3. To say it again: Iterations are related to the scheme which is used to solve the set of linear equations. This is only a technique to speed up the calculation process and doesn't have any meaning. There are several possibilities to solve these equations and the Jacobian algorithm (which is mentioned in the original papers) is just one method. You can even get the exact (final) result in one step without any initial guessing or any iteration. However, this would be computationally much more expensive.

HarryM

2:54 pm on Jan 29, 2004 (gmt 0)

doc_z,

I did not "neglect higher order effects". For the sake of simplicity I excluded them by stating that my formula applied only to "each iteration".

However it doesn't really matter whether my calculation is accurate or not - it was just an example to point out that PR leakage can be significant. The title of this thread is about the need to block page rank leakage, not about how to calculate it.

My question is related to the original although not precisely the same, so perhaps I should start a different thread.

Harry

tombola

2:59 pm on Jan 29, 2004 (gmt 0)

I don't see how a redirect would be beneficial. Google would still see it as a link.
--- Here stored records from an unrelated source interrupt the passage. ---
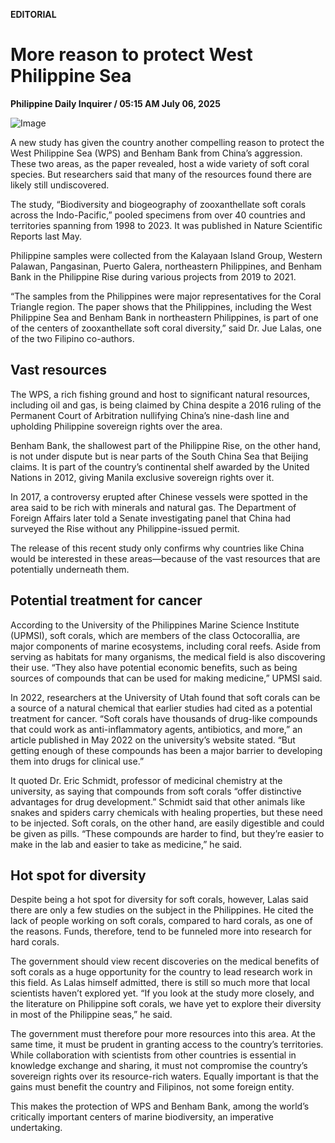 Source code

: **EDITORIAL**

# More reason to protect West Philippine Sea

****Philippine Daily Inquirer / 05:15 AM July 06, 2025****

![Image](https://raw.githubusercontent.com/github-jl14/scrapy_api/refs/heads/main/images/editorial07062025.png)

A new study has given the country another compelling reason to protect the West Philippine Sea (WPS) and Benham Bank from China’s aggression. These two areas, as the paper revealed, host a wide variety of soft coral species. But researchers said that many of the resources found there are likely still undiscovered.

The study, “Biodiversity and biogeography of zooxanthellate soft corals across the Indo-Pacific,” pooled specimens from over 40 countries and territories spanning from 1998 to 2023. It was published in Nature Scientific Reports last May.

Philippine samples were collected from the Kalayaan Island Group, Western Palawan, Pangasinan, Puerto Galera, northeastern Philippines, and Benham Bank in the Philippine Rise during various projects from 2019 to 2021. 

“The samples from the Philippines were major representatives for the Coral Triangle region. The paper shows that the Philippines, including the West Philippine Sea and Benham Bank in northeastern Philippines, is part of one of the centers of zooxanthellate soft coral diversity,” said Dr. Jue Lalas, one of the two Filipino co-authors.

## Vast resources

The WPS, a rich fishing ground and host to significant natural resources, including oil and gas, is being claimed by China despite a 2016 ruling of the Permanent Court of Arbitration nullifying China’s nine-dash line and upholding Philippine sovereign rights over the area. 

Benham Bank, the shallowest part of the Philippine Rise, on the other hand, is not under dispute but is near parts of the South China Sea that Beijing claims. It is part of the country’s continental shelf awarded by the United Nations in 2012, giving Manila exclusive sovereign rights over it.

In 2017, a controversy erupted after Chinese vessels were spotted in the area said to be rich with minerals and natural gas. The Department of Foreign Affairs later told a Senate investigating panel that China had surveyed the Rise without any Philippine-issued permit.

The release of this recent study only confirms why countries like China would be interested in these areas—because of the vast resources that are potentially underneath them.

## Potential treatment for cancer

According to the University of the Philippines Marine Science Institute (UPMSI), soft corals, which are members of the class Octocorallia, are major components of marine ecosystems, including coral reefs. Aside from serving as habitats for many organisms, the medical field is also discovering their use. “They also have potential economic benefits, such as being sources of compounds that can be used for making medicine,” UPMSI said. 

In 2022, researchers at the University of Utah found that soft corals can be a source of a natural chemical that earlier studies had cited as a potential treatment for cancer. “Soft corals have thousands of drug-like compounds that could work as anti-inflammatory agents, antibiotics, and more,” an article published in May 2022 on the university’s website stated. “But getting enough of these compounds has been a major barrier to developing them into drugs for clinical use.”

It quoted Dr. Eric Schmidt, professor of medicinal chemistry at the university, as saying that compounds from soft corals “offer distinctive advantages for drug development.” Schmidt said that other animals like snakes and spiders carry chemicals with healing properties, but these need to be injected. Soft corals, on the other hand, are easily digestible and could be given as pills. “These compounds are harder to find, but they’re easier to make in the lab and easier to take as medicine,” he said.

## Hot spot for diversity

Despite being a hot spot for diversity for soft corals, however, Lalas said there are only a few studies on the subject in the Philippines. He cited the lack of people working on soft corals, compared to hard corals, as one of the reasons. Funds, therefore, tend to be funneled more into research for hard corals.

The government should view recent discoveries on the medical benefits of soft corals as a huge opportunity for the country to lead research work in this field. As Lalas himself admitted, there is still so much more that local scientists haven’t explored yet. “If you look at the study more closely, and the literature on Philippine soft corals, we have yet to explore their diversity in most of the Philippine seas,” he said.

The government must therefore pour more resources into this area. At the same time, it must be prudent in granting access to the country’s territories. While collaboration with scientists from other countries is essential in knowledge exchange and sharing, it must not compromise the country’s sovereign rights over its resource-rich waters. Equally important is that the gains must benefit the country and Filipinos, not some foreign entity.

This makes the protection of WPS and Benham Bank, among the world’s critically important centers of marine biodiversity, an imperative undertaking.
Well, instead of an external link (a link to another domain/site), it would become an internal link.
Instead of linking to www.yourdomain.com:

I could use this link to my own domain to get the same result:

This way PR will not leak to www.yourdomain.com.

Jessica

3:22 pm on Jan 29, 2004 (gmt 0)

I could use this link to my own domain to get the same result:
<a href="http://www.mydomain.com/redirect.cgi?www.yourdomain.com">Link</a>

and how to set up such redirect?
make a new file? what to put in there?

thanks.

HarryM

3:30 pm on Jan 29, 2004 (gmt 0)

This way PR will not leak to www.yourdomain.com.
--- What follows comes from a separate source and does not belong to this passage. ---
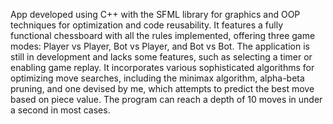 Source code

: App developed using C++ with the SFML library for graphics and OOP techniques for optimization and code reusability. It features a fully functional chessboard with all the rules implemented, offering three game modes: Player vs Player, Bot vs Player, and Bot vs Bot. The application is still in development and lacks some features, such as selecting a timer or enabling game replay. It incorporates various sophisticated algorithms for optimizing move searches, including the minimax algorithm, alpha-beta pruning, and one devised by me, which attempts to predict the best move based on piece value. The program can reach a depth of 10 moves in under a second in most cases.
True, but PR will still be lost because the link will still be included in the PR calculations.

tombola

3:46 pm on Jan 29, 2004 (gmt 0)

You can write a small script ("redirect.cgi" in this example) that redirects the user to the url specified after the quotation mark ("www.yourdomain.com").

In Perl, this redirect.cgi script contains only 2 lines:

$url = $ENV{'QUERY_STRING'};
print "Location: $url\n\n";

tombola

3:49 pm on Jan 29, 2004 (gmt 0)

True, but PR will still be lost because the link will still be included in the PR calculations.

Yes, but I rather lose PR to a page within my own domain, than to a page on another domain :-)

rogerd

4:03 pm on Jan 29, 2004 (gmt 0)

I wouldn't assume that you won't transfer PR to the remote page with that kind of redirect, particularly if there's a plain text URL for the remote site in the script link.

tombola

4:39 pm on Jan 29, 2004 (gmt 0)

If you don't see the benefits of redirect scripts, I suggest to ask Brett why he uses these scripts on Webmasterworld ;-)

Also, you don't have to include a full url as part of the redirect-string. There are other ways too.

seofreak

6:05 pm on Jan 29, 2004 (gmt 0)

<a href="http://www.mydomain.com/redirect.cgi?www.yourdomain.com">Link</a>
This way PR will not leak to www.yourdomain.com.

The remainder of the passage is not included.